### Dataset records:
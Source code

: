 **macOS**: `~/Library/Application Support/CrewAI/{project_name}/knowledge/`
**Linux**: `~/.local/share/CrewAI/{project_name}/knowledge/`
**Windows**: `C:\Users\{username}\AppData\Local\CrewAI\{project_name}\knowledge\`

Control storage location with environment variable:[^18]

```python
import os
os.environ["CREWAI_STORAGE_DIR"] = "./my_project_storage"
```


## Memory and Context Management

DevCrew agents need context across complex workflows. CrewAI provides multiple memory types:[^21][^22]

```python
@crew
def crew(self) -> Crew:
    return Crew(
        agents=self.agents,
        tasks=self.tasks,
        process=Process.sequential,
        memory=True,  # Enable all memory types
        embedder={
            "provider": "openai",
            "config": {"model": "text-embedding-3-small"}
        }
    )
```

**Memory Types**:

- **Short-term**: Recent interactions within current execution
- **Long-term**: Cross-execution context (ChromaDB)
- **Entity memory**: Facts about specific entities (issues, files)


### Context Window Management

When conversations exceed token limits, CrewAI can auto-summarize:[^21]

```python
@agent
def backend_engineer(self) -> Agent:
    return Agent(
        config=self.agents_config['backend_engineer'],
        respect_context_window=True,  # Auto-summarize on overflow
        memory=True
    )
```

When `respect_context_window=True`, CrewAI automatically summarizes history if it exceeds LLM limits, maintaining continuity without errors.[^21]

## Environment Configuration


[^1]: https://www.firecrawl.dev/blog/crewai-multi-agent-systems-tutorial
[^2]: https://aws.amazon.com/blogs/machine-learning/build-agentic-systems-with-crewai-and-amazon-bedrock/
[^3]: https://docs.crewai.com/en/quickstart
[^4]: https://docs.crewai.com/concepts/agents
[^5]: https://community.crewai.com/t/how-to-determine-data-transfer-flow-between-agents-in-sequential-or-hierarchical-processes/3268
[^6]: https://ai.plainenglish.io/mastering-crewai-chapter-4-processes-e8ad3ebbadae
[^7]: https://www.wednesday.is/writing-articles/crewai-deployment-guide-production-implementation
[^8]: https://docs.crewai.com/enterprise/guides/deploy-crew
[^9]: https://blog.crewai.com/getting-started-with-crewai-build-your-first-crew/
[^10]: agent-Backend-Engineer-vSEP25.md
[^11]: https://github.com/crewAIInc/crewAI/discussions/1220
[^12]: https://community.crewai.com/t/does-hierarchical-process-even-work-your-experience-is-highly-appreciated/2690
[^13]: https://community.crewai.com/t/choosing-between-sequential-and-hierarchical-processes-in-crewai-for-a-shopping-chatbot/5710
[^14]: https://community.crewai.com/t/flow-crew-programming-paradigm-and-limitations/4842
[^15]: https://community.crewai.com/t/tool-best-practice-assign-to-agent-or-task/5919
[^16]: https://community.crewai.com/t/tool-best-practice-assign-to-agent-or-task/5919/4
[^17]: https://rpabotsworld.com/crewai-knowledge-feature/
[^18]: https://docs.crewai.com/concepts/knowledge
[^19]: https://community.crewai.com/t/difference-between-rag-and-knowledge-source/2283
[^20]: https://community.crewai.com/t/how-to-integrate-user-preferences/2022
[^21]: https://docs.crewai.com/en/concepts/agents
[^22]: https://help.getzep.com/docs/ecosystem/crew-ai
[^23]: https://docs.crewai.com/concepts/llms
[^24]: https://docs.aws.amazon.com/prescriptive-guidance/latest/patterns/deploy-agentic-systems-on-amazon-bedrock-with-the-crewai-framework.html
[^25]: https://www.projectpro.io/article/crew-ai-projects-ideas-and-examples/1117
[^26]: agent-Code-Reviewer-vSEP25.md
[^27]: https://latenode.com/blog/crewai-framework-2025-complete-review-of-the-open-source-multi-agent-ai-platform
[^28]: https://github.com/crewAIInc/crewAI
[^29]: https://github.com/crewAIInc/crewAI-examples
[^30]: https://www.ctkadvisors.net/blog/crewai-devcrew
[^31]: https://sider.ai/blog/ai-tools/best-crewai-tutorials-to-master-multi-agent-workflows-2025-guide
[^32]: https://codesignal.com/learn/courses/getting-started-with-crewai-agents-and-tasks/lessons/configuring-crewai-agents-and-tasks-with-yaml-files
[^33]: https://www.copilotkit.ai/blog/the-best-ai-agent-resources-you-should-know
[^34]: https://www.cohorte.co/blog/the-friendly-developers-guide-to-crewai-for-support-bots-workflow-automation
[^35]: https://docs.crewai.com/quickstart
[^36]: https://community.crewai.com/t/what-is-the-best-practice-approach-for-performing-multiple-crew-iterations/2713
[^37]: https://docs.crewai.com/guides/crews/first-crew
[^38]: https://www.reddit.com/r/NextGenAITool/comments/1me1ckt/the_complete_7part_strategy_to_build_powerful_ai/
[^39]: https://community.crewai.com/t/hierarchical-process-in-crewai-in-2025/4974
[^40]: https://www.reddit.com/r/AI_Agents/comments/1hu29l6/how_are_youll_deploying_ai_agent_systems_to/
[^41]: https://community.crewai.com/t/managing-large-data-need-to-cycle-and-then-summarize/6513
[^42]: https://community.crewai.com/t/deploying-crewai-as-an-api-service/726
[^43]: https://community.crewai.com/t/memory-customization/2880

### Try it:
Please give the number of lines in the data above that hold "processes", and write nothing else.

### Answer below:
3